→ TO DO: Pictures must be left out. Print the lines from the beginning of the material through the line holding "1$\times$ Short Paper", exactly and nothing else.
....
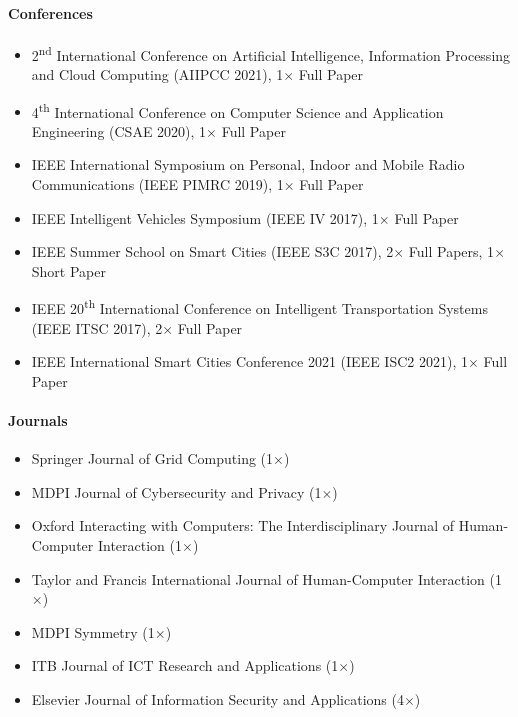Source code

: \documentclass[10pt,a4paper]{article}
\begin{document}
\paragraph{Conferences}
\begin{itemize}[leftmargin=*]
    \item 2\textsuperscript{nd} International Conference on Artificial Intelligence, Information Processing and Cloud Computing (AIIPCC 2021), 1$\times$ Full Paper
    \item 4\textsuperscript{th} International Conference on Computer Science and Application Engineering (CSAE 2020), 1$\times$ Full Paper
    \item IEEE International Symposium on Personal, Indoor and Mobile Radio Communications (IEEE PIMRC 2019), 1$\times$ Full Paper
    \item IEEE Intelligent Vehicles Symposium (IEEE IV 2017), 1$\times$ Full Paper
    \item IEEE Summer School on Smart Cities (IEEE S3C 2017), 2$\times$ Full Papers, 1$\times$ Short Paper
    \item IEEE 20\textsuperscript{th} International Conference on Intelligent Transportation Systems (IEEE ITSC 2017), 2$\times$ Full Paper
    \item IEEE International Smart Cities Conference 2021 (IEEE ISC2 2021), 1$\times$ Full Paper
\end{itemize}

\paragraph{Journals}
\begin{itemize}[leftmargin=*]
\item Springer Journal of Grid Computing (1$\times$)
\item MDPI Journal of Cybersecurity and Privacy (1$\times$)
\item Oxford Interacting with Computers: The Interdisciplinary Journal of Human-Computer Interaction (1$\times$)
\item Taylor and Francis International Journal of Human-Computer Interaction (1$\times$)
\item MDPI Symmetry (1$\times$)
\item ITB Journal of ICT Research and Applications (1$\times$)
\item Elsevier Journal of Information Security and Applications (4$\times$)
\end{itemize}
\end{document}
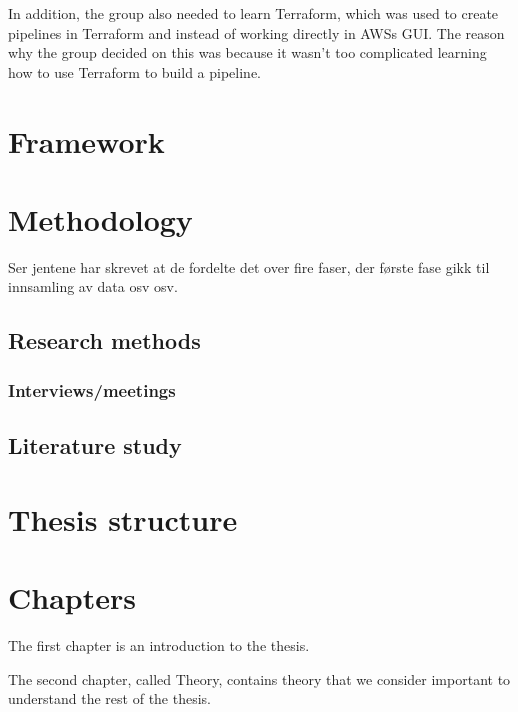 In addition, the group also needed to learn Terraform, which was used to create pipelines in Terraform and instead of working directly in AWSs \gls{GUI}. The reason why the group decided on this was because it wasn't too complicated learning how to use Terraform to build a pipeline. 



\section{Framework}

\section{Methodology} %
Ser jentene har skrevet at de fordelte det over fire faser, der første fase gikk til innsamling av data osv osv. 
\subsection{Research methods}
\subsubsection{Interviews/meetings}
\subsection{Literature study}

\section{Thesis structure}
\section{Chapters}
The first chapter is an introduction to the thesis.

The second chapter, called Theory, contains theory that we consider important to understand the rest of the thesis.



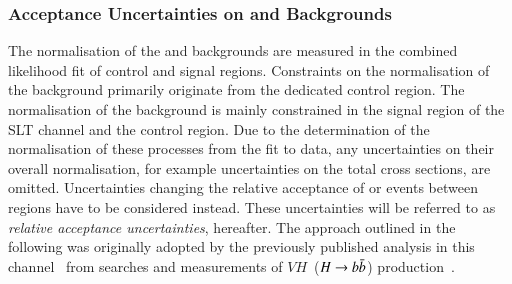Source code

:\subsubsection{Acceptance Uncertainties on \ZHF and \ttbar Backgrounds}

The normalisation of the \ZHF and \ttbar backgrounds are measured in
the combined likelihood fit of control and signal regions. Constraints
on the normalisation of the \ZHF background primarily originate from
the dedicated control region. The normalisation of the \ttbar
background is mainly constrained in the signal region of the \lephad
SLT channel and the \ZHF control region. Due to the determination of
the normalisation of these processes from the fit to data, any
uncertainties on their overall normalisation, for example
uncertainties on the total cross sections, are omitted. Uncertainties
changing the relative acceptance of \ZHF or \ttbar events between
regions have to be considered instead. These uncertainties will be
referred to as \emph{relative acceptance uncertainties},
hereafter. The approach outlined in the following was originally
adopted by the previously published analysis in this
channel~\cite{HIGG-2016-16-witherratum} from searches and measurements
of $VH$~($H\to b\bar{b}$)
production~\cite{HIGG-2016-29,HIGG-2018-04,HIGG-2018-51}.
....
→ RESPONSE BELOW:
Source code

: \documentclass[10pt,a4paper]{article}
\begin{document}
\paragraph{Conferences}
\begin{itemize}[leftmargin=*]
    \item 2\textsuperscript{nd} International Conference on Artificial Intelligence, Information Processing and Cloud Computing (AIIPCC 2021), 1$\times$ Full Paper
    \item 4\textsuperscript{th} International Conference on Computer Science and Application Engineering (CSAE 2020), 1$\times$ Full Paper
    \item IEEE International Symposium on Personal, Indoor and Mobile Radio Communications (IEEE PIMRC 2019), 1$\times$ Full Paper
    \item IEEE Intelligent Vehicles Symposium (IEEE IV 2017), 1$\times$ Full Paper
    \item IEEE Summer School on Smart Cities (IEEE S3C 2017), 2$\times$ Full Papers, 1$\times$ Short Paper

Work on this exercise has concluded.